Ludacris just finished a huge legal battle. According to People, he won custody over his 13-month old daughter Cai. On Monday, Judge Dorothy Downs awarded Ludacris full-custody over Cai, ending his court room clash with Cai's mother, Tamika Fuller. During the case, Fuller also sought for an increase in child support payments, prompting her lawyer to effectively put Ludacris' lyrics on trial.

In arguing that Ludacris wouldn't provide an appropriate environment for Cai, Fuller's lawyer honed in on Luda's "Dancin Dirty," a track featuring Chris Brown that was on his IDGAF mixtape. While examining Ludacris on the stand, she read the second verse to "Dancin Dirty" aloud:

Throw it, throw it like you know it
These girls be actin' shy but you just ain't afraid to show it
I got all this money and I'm damn sure fin' to blow it
Cuz she asked me for a drink and I'm damn sure fin' to po' it
I'm a, make it strong, she said she like it fruity
In another 30 minutes I'll be feelin' on her booty
An hour after that I'll have her twisted like a cyclone
Legs wrapped around me til she squeeze me like a python
I call that slizzer we both been gone off that liquor
She let down all her defenses and yes I give her the business
With the quickness she came to her senses, while I'm tappin' and snappin' pictures
Relentless but so persistent now she said it's just Ludacris'

She followed her verse with this series of questions for Ludacris: 

You're talking about date rape there aren't you?
No ma'am.

What are you talking about?
I'm just talking about partying and having fun.

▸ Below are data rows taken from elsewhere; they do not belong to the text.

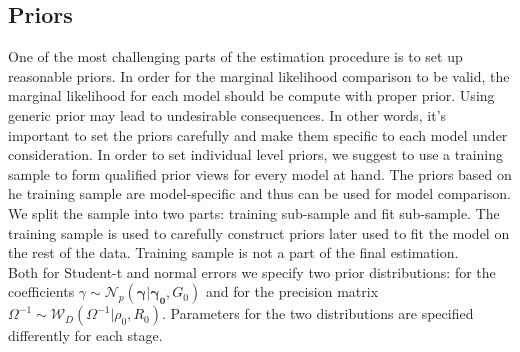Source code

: \documentclass[12pt]{article}
\begin{document}
\subsection{Priors}
One of the most challenging parts of the estimation procedure is to set up reasonable priors. In order for the marginal likelihood comparison to be valid, the marginal likelihood for each model should be compute with proper prior. Using generic prior may lead to undesirable consequences. In other words, it's important to set the priors carefully and make them specific to each model under consideration. In order to set individual level priors, we suggest to use a training sample to form qualified prior views for every model at hand. The priors based on he training sample are model-specific and thus can be used for model comparison. We split  the sample into two parts: training sub-sample and fit sub-sample. The training sample is used to carefully construct priors later used to fit the model on the rest of the data. Training sample is not a part of the final estimation. \\
Both for Student-t and normal errors we specify two prior distributions: for the coefficients $\gamma \sim \mathcal{N}_{p}\left( \boldsymbol{\gamma} |\boldsymbol{\gamma_{0}},G_{0}\right)$ and for the precision matrix $\Omega^{-1} \sim \mathcal{W}_{D}  \left(\Omega ^{-1}|\rho_{0}, R_{0}\right) $. Parameters for the two distributions are specified differently for each stage.
\end{document}
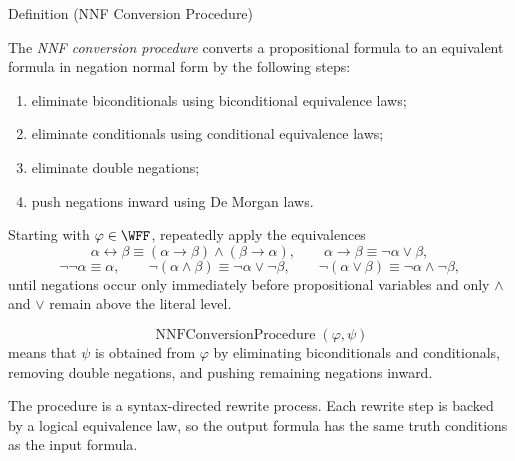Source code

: \begin{definitionbox}{Definition (NNF Conversion Procedure)}
\begin{definition}
\label{def:nnf-conversion-procedure-propositional-logic}
The \emph{NNF conversion procedure} converts a propositional formula to an
equivalent formula in negation normal form by the following steps:
\begin{enumerate}
\item eliminate biconditionals using biconditional equivalence laws;
\item eliminate conditionals using conditional equivalence laws;
\item eliminate double negations;
\item push negations inward using De Morgan laws.
\end{enumerate}
\end{definition}
\end{definitionbox}

\begin{remark*}
Starting with \(\varphi\in\WFF\), repeatedly apply the equivalences
\[
\alpha\leftrightarrow\beta
\equiv
(\alpha\to\beta)\land(\beta\to\alpha),
\qquad
\alpha\to\beta\equiv\neg\alpha\lor\beta,
\]
\[
\neg\neg\alpha\equiv\alpha,
\qquad
\neg(\alpha\land\beta)\equiv\neg\alpha\lor\neg\beta,
\qquad
\neg(\alpha\lor\beta)\equiv\neg\alpha\land\neg\beta,
\]
until negations occur only immediately before propositional variables and only
\(\land\) and \(\lor\) remain above the literal level.
\end{remark*}

\begin{remark*}
\[
\operatorname{NNFConversionProcedure}(\varphi,\psi)
\]
means that \(\psi\) is obtained from \(\varphi\) by eliminating
biconditionals and conditionals, removing double negations, and pushing
remaining negations inward.
\end{remark*}

\begin{remark*}[Interpretation]
The procedure is a syntax-directed rewrite process. Each rewrite step is backed
by a logical equivalence law, so the output formula has the same truth
conditions as the input formula.
\end{remark*}

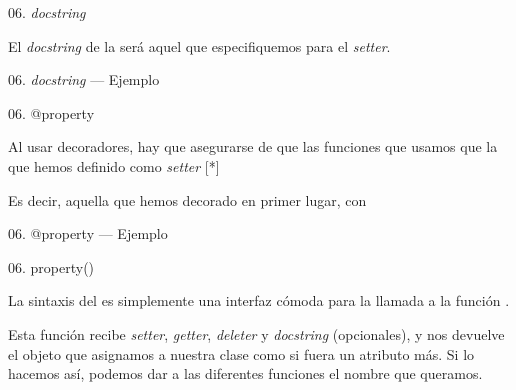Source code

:\begin{frame}{06. \textit{docstring}}
  \begin{block}{}
    \large
    \centering
    El \textit{docstring} de la  será aquel que
     especifiquemos para el \textit{setter}.
  \end{block}
\end{frame}

\begin{frame}{06. \textit{docstring} — Ejemplo}
  \scriptsize
\end{frame}

\begin{frame}{06. @property}
  \begin{alertblock}{}
    \centering
    Al usar decoradores, hay que asegurarse de que las funciones que
    usamos  que la que hemos
    definido como \textit{setter} [*]
  \end{alertblock}

  \begin{center}
    \footnotesize
    \centering
        [*] Es decir, aquella que hemos decorado en primer lugar, con
  \end{center}
\end{frame}

\begin{frame}{06. @property — Ejemplo}
  \scriptsize
\end{frame}

\begin{frame}{06. property()}
  \begin{alertblock}{}
    \centering
    La sintaxis del  es simplemente una interfaz
    cómoda para la llamada a la función .
  \end{alertblock}

  \begin{center}
    \small
     Esta función recibe \textit{setter}, \textit{getter},
     \textit{deleter} y \textit{docstring} (opcionales), y nos
     devuelve el objeto  que asignamos a
     nuestra clase como si fuera un atributo más. Si lo hacemos así,
     podemos dar a las diferentes funciones el nombre que queramos.
  \end{center}
\end{frame}


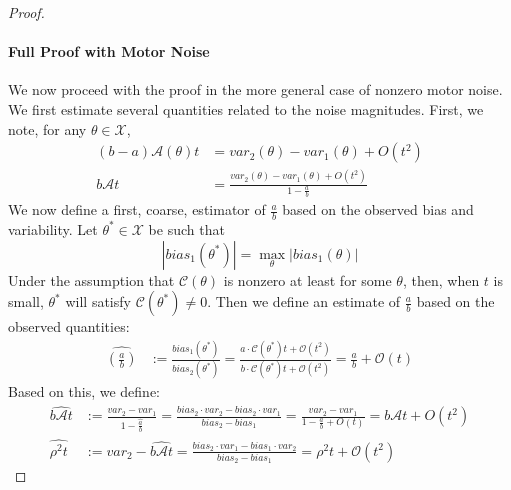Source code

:\begin{proof}
\paragraph*{Full Proof with Motor Noise}
    We now proceed with the proof in the more general case of nonzero motor noise.
    We first estimate several quantities related to the noise magnitudes.
    First, we note, for any $\theta \in \mathcal{X}$,
    \begin{align*}
        (b-a)\mathcal{A}(\theta)t &= var_2(\theta) - var_1(\theta) + O(t^2)\\
        b\mathcal{A}t &= \frac{var_2(\theta) - var_1(\theta) + O(t^2)}{1 -  \frac{a}{b}}
        \end{align*}
        We now define a first, coarse, estimator of $\frac{a}{b}$ based on the observed bias and variability.
        Let $\theta^* \in \mathcal{X}$ be such that
        \begin{equation}
            |bias_1(\theta^*)| = \max_\theta |bias_1(\theta)|
        \end{equation}
        Under the assumption that $\mathcal{C}(\theta)$ is nonzero at least for some $\theta$, then, when $t$ is small, $\theta^*$ will satisfy $\mathcal{C}(\theta^*) \neq 0$.
        Then we define an estimate of $\frac{a}{b}$ based on the observed quantities:
        \begin{align*}
        \widehat{(\frac{a}{b})} &:= \frac{bias_1(\theta^*)}{bias_2(\theta^*)} = \frac{a\cdot \mathcal{C}(\theta^*)t + \mathcal{O}(t^2)}{b\cdot \mathcal{C}(\theta^*)t + \mathcal{O}(t^2)} = \frac{a}{b} + \mathcal{O}(t)
        \end{align*}
        Based on this, we define: 
        \begin{align*}
        \widehat{b\mathcal{A}t} &:= \frac{var_2 - var_1}{1 - \hat{\frac{a}{b}}} = \frac{bias_2 \cdot var_2 - bias_2 \cdot var_1}{bias_2 - bias_1}=\frac{var_2 - var_1}{1 - \frac{a}{b} + O(t)} = b\mathcal{A}t + O(t^2)\\
                \widehat{\rho^2t} &:= var_2 - \widehat{b\mathcal{A}t} = \frac{bias_2 \cdot var_1 - bias_1 \cdot var_2}{bias_2 - bias_1}= \rho^2t + \mathcal{O}(t^2) 
    \end{align*}

\end{proof}
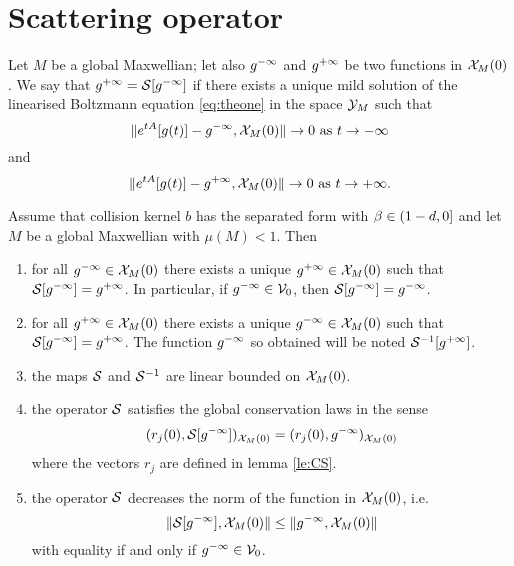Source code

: \section{Scattering operator} %
\label{sec:scattering_operator}
\begin{definition}\label{def:sc}
	Let $M$ be a global Maxwellian; let also ${g^{-\infty}}$ and ${g^{+\infty}}$ be two functions in ${\mathcal X_M(0)}$. We say that ${g^{+\infty}}=\mathcal S[{g^{-\infty}}]$ if there exists a unique mild solution of the linearised Boltzmann equation \eqref{eq:theone} in the space ${\mathcal Y_M}$ such that
	\[\|e^{tA}[g(t)]-{g^{-\infty}},{\mathcal X_M(0)}\|\to 0\mbox{ as }t\to -\infty\]
	and
	\[\|e^{tA}[g(t)]-{g^{+\infty}},{\mathcal X_M(0)}\|\to 0\mbox{ as }t\to +\infty.\]
\end{definition}
 
\begin{theorem}
	\label{th:sc}
	Assume that collision kernel $b$ has the separated form with $\beta\in ( 1-d ,0]$ and let $M$ be a global Maxwellian with $\mu(M)<1$. Then
	\begin{enumerate}
		\item for all ${g^{-\infty}}\in{\mathcal X_M(0)}$ there exists a unique ${g^{+\infty}}\in{\mathcal X_M(0)}$ such that $\mathcal S[{g^{-\infty}}]={g^{+\infty}}$. In particular, if ${g^{-\infty}}\in {\mathcal V_0}$, then $\mathcal S[{g^{-\infty}}]={g^{-\infty}}$.
		\item  for all ${g^{+\infty}}\in{\mathcal X_M(0)}$ there exists a unique ${g^{-\infty}}\in{\mathcal X_M(0)}$ such that $\mathcal S[{g^{-\infty}}]={g^{+\infty}}$. The function ${g^{-\infty}}$ so obtained will be noted $\mathcal S^{-1}[{g^{+\infty}}]$.
		\item the maps $\mathcal S$ and $\mathcal S^{-1}$ are linear bounded on ${\mathcal X_M(0)}$.
		\item the operator $\mathcal S$ satisfies the global conservation laws in the sense
		\[
		(r_j(0),\mathcal S[{g^{-\infty}}])_{{\mathcal X_M(0)}}
		=(r_j(0), {g^{-\infty}} )_{{\mathcal X_M(0)}}
		\]
		where the vectors $r_j$ are defined in lemma \ref{le:CS}.
		\item the operator $\mathcal S$ decreases the norm of the function in ${\mathcal X_M(0)}$, i.e.
		\[\|\mathcal S[{g^{-\infty}}],{\mathcal X_M(0)}\|\le \|{g^{-\infty}},{\mathcal X_M(0)}\|\]
		with equality if and only if ${g^{-\infty}}\in {\mathcal V_0}$.
 	\end{enumerate}
\end{theorem}

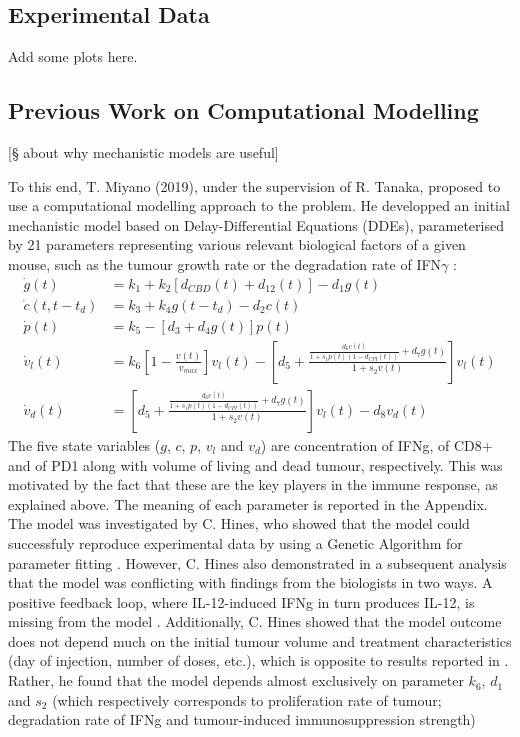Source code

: \documentclass[11pt]{article}
\begin{document}
\subsection{Experimental Data}
Add some plots here.
\subsection{Previous Work on Computational Modelling}
[§ about why mechanistic models are useful]
\par To this end, T. Miyano (2019), under the supervision of R. Tanaka, proposed to use a computational modelling approach to the problem. He developped an initial mechanistic model based on Delay-Differential Equations (DDEs), parameterised by 21 parameters representing various relevant biological factors of a given mouse, such as the tumour growth rate or the degradation rate of IFN$\gamma$ \cite{takuya}: 
\begin{align*}
    \dot{g}(t) &= k_1 + k_2 [d_{CBD}(t) + d_{12}(t)] - d_1g(t) \\ 
    \dot{c}(t,t-t_d) &= k_3 + k_4g(t-t_d)-d_2c(t) \\ 
    \dot{p}(t) &= k_5 - [d_3 + d_4g(t)]p(t) \\ 
    \dot{v}_l(t) &= k_6\left[1 - \frac{v(t)}{v_{max}} \right]v_l(t) - \left[d_5 + \frac{\frac{d_6c(t)}{1+s_1p(t)(1-d_{CPI}(t))}+d_7g(t)}{1+s_2v(t)}\right]v_l(t)\\
    \dot{v}_d(t) &= \left[d_5 + \frac{\frac{d_6c(t)}{1+s_1p(t)(1-d_{CPI}(t))}+d_7g(t)}{1+s_2v(t)}\right]v_l(t) - d_8 v_d(t)
\end{align*}
The five state variables ($g$, $c$, $p$, $v_l$ and $v_d$) are concentration of IFNg, of CD8+ and of PD1 along with volume of living and dead tumour, respectively. This was motivated by the fact that these are the key players in the immune response, as explained above. The meaning of each parameter is reported in the Appendix. The model was investigated by C. Hines, who showed that the model could successfuly reproduce experimental data by using a Genetic Algorithm for parameter fitting \cite{christian1}. However, C. Hines also demonstrated in a subsequent analysis that the model was conflicting with findings from the biologists in two ways. A positive feedback loop, where IL-12-induced IFNg in turn produces IL-12, is missing from the model \cite{christian2}. Additionally, C. Hines showed that the model outcome does not depend much on the initial tumour volume and treatment characteristics (day of injection, number of doses, etc.)\cite{christian1}, which is opposite to results reported in \cite{cbdil12}. Rather, he found that the model depends almost exclusively on parameter $k_6$, $d_1$ and $s_2$ (which respectively corresponds to proliferation rate of tumour; degradation rate of IFNg and tumour-induced immunosuppression strength)
\end{document}
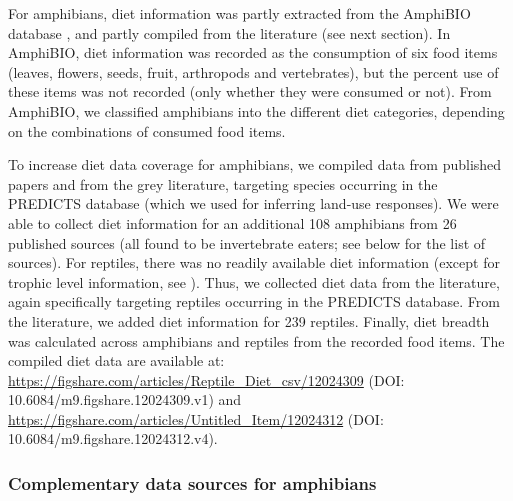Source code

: \documentclass[11pt]{article}
\begin{document}
For amphibians, diet information was partly extracted from the AmphiBIO database \citep{Oliveira2017}, and partly compiled from the literature (see next section). In AmphiBIO, diet information was recorded as the consumption of six food items (leaves, flowers, seeds, fruit, arthropods and vertebrates), but the percent use of these items was not recorded (only whether they were consumed or not). From AmphiBIO, we classified amphibians into the different diet categories, depending on the combinations of consumed food items. 

To increase diet data coverage for amphibians, we compiled data from published papers and from the grey literature, targeting species occurring in the PREDICTS database (which we used for inferring land-use responses). We were able to collect diet information for an additional 108 amphibians from 26 published sources (all found to be invertebrate eaters; see below for the list of sources). For reptiles, there was no readily available diet information (except for trophic level information, see \citet{Etard2020}). Thus, we collected diet data from the literature, again specifically targeting reptiles occurring in the PREDICTS database. From the literature, we added diet information for 239 reptiles. Finally, diet breadth was calculated across amphibians and reptiles from the recorded food items. The compiled diet data are available at:
\url{https://figshare.com/articles/Reptile_Diet_csv/12024309} (DOI: 10.6084/m9.figshare.12024309.v1) and
\url{https://figshare.com/articles/Untitled_Item/12024312} (DOI: 10.6084/m9.figshare.12024312.v4).

\subsubsection*{Complementary data sources for amphibians}
\end{document}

Would you like for Cai to have this experience with a young man?
When Cai becomes an adult, if she wants to have a good time, then that's her right as an adult.

Ludacris won out in the end, but this line of examination continues a troubling trend on how rap lyrics are treated in a court of law. Moreover, it connects to the issue of how lyrics are being used to persecute their own writers. Just recently, the Supreme Court began deliberations on whether rap lyrics should be permissible in court, with Chief Justice John Roberts quoting Eminem's "97 Bonnie and Clyde" in his argument. This follows the November story of a San Diego rapper who's facing an attempted murder charge based on the content of his latest album. A ruling from the Supreme Court is due within the next few months. For the IRL sake of rappers everywhere, hopefully the Supreme Court comes to a reasonable decision.